Pictures paired with source code:
+-------+

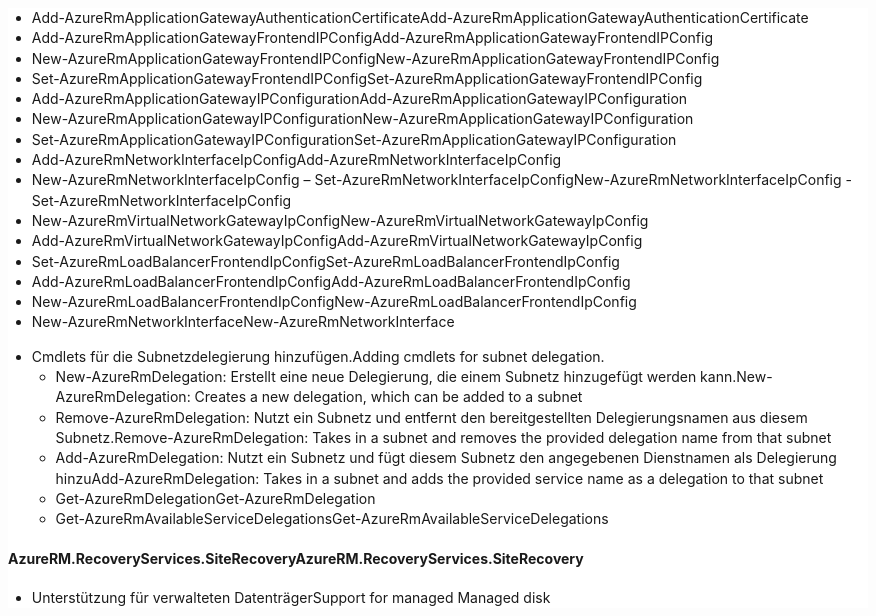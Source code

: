   - <span data-ttu-id="f6f4e-344">Add-AzureRmApplicationGatewayAuthenticationCertificate</span><span class="sxs-lookup"><span data-stu-id="f6f4e-344">Add-AzureRmApplicationGatewayAuthenticationCertificate</span></span>
  - <span data-ttu-id="f6f4e-345">Add-AzureRmApplicationGatewayFrontendIPConfig</span><span class="sxs-lookup"><span data-stu-id="f6f4e-345">Add-AzureRmApplicationGatewayFrontendIPConfig</span></span>
  - <span data-ttu-id="f6f4e-346">New-AzureRmApplicationGatewayFrontendIPConfig</span><span class="sxs-lookup"><span data-stu-id="f6f4e-346">New-AzureRmApplicationGatewayFrontendIPConfig</span></span>
  - <span data-ttu-id="f6f4e-347">Set-AzureRmApplicationGatewayFrontendIPConfig</span><span class="sxs-lookup"><span data-stu-id="f6f4e-347">Set-AzureRmApplicationGatewayFrontendIPConfig</span></span>
  - <span data-ttu-id="f6f4e-348">Add-AzureRmApplicationGatewayIPConfiguration</span><span class="sxs-lookup"><span data-stu-id="f6f4e-348">Add-AzureRmApplicationGatewayIPConfiguration</span></span>
  - <span data-ttu-id="f6f4e-349">New-AzureRmApplicationGatewayIPConfiguration</span><span class="sxs-lookup"><span data-stu-id="f6f4e-349">New-AzureRmApplicationGatewayIPConfiguration</span></span>
  - <span data-ttu-id="f6f4e-350">Set-AzureRmApplicationGatewayIPConfiguration</span><span class="sxs-lookup"><span data-stu-id="f6f4e-350">Set-AzureRmApplicationGatewayIPConfiguration</span></span>
  - <span data-ttu-id="f6f4e-351">Add-AzureRmNetworkInterfaceIpConfig</span><span class="sxs-lookup"><span data-stu-id="f6f4e-351">Add-AzureRmNetworkInterfaceIpConfig</span></span>
  - <span data-ttu-id="f6f4e-352">New-AzureRmNetworkInterfaceIpConfig – Set-AzureRmNetworkInterfaceIpConfig</span><span class="sxs-lookup"><span data-stu-id="f6f4e-352">New-AzureRmNetworkInterfaceIpConfig  - Set-AzureRmNetworkInterfaceIpConfig</span></span>
  - <span data-ttu-id="f6f4e-353">New-AzureRmVirtualNetworkGatewayIpConfig</span><span class="sxs-lookup"><span data-stu-id="f6f4e-353">New-AzureRmVirtualNetworkGatewayIpConfig</span></span>
  - <span data-ttu-id="f6f4e-354">Add-AzureRmVirtualNetworkGatewayIpConfig</span><span class="sxs-lookup"><span data-stu-id="f6f4e-354">Add-AzureRmVirtualNetworkGatewayIpConfig</span></span>
  - <span data-ttu-id="f6f4e-355">Set-AzureRmLoadBalancerFrontendIpConfig</span><span class="sxs-lookup"><span data-stu-id="f6f4e-355">Set-AzureRmLoadBalancerFrontendIpConfig</span></span>
  - <span data-ttu-id="f6f4e-356">Add-AzureRmLoadBalancerFrontendIpConfig</span><span class="sxs-lookup"><span data-stu-id="f6f4e-356">Add-AzureRmLoadBalancerFrontendIpConfig</span></span>
  - <span data-ttu-id="f6f4e-357">New-AzureRmLoadBalancerFrontendIpConfig</span><span class="sxs-lookup"><span data-stu-id="f6f4e-357">New-AzureRmLoadBalancerFrontendIpConfig</span></span>
  - <span data-ttu-id="f6f4e-358">New-AzureRmNetworkInterface</span><span class="sxs-lookup"><span data-stu-id="f6f4e-358">New-AzureRmNetworkInterface</span></span>
* <span data-ttu-id="f6f4e-359">Cmdlets für die Subnetzdelegierung hinzufügen.</span><span class="sxs-lookup"><span data-stu-id="f6f4e-359">Adding cmdlets for subnet delegation.</span></span>
  - <span data-ttu-id="f6f4e-360">New-AzureRmDelegation: Erstellt eine neue Delegierung, die einem Subnetz hinzugefügt werden kann.</span><span class="sxs-lookup"><span data-stu-id="f6f4e-360">New-AzureRmDelegation: Creates a new delegation, which can be added to a subnet</span></span>
  - <span data-ttu-id="f6f4e-361">Remove-AzureRmDelegation: Nutzt ein Subnetz und entfernt den bereitgestellten Delegierungsnamen aus diesem Subnetz.</span><span class="sxs-lookup"><span data-stu-id="f6f4e-361">Remove-AzureRmDelegation: Takes in a subnet and removes the provided delegation name from that subnet</span></span>
  - <span data-ttu-id="f6f4e-362">Add-AzureRmDelegation: Nutzt ein Subnetz und fügt diesem Subnetz den angegebenen Dienstnamen als Delegierung hinzu</span><span class="sxs-lookup"><span data-stu-id="f6f4e-362">Add-AzureRmDelegation: Takes in a subnet and adds the provided service name as a delegation to that subnet</span></span>
  - <span data-ttu-id="f6f4e-363">Get-AzureRmDelegation</span><span class="sxs-lookup"><span data-stu-id="f6f4e-363">Get-AzureRmDelegation</span></span>
  - <span data-ttu-id="f6f4e-364">Get-AzureRmAvailableServiceDelegations</span><span class="sxs-lookup"><span data-stu-id="f6f4e-364">Get-AzureRmAvailableServiceDelegations</span></span>

#### <a name="azurermrecoveryservicessiterecovery"></a><span data-ttu-id="f6f4e-365">AzureRM.RecoveryServices.SiteRecovery</span><span class="sxs-lookup"><span data-stu-id="f6f4e-365">AzureRM.RecoveryServices.SiteRecovery</span></span>
* <span data-ttu-id="f6f4e-366">Unterstützung für verwalteten Datenträger</span><span class="sxs-lookup"><span data-stu-id="f6f4e-366">Support for managed Managed disk</span></span>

+-------+

TASK TO CARRY OUT:
After locating the line with "to a subnet</span></span>" above, return that line and every later line through the one with "from that subnet</span></span>", word for word and with nothing else.

RESPONSE BOX:
  - <span data-ttu-id="f6f4e-360">New-AzureRmDelegation: Erstellt eine neue Delegierung, die einem Subnetz hinzugefügt werden kann.</span><span class="sxs-lookup"><span data-stu-id="f6f4e-360">New-AzureRmDelegation: Creates a new delegation, which can be added to a subnet</span></span>
  - <span data-ttu-id="f6f4e-361">Remove-AzureRmDelegation: Nutzt ein Subnetz und entfernt den bereitgestellten Delegierungsnamen aus diesem Subnetz.</span><span class="sxs-lookup"><span data-stu-id="f6f4e-361">Remove-AzureRmDelegation: Takes in a subnet and removes the provided delegation name from that subnet</span></span>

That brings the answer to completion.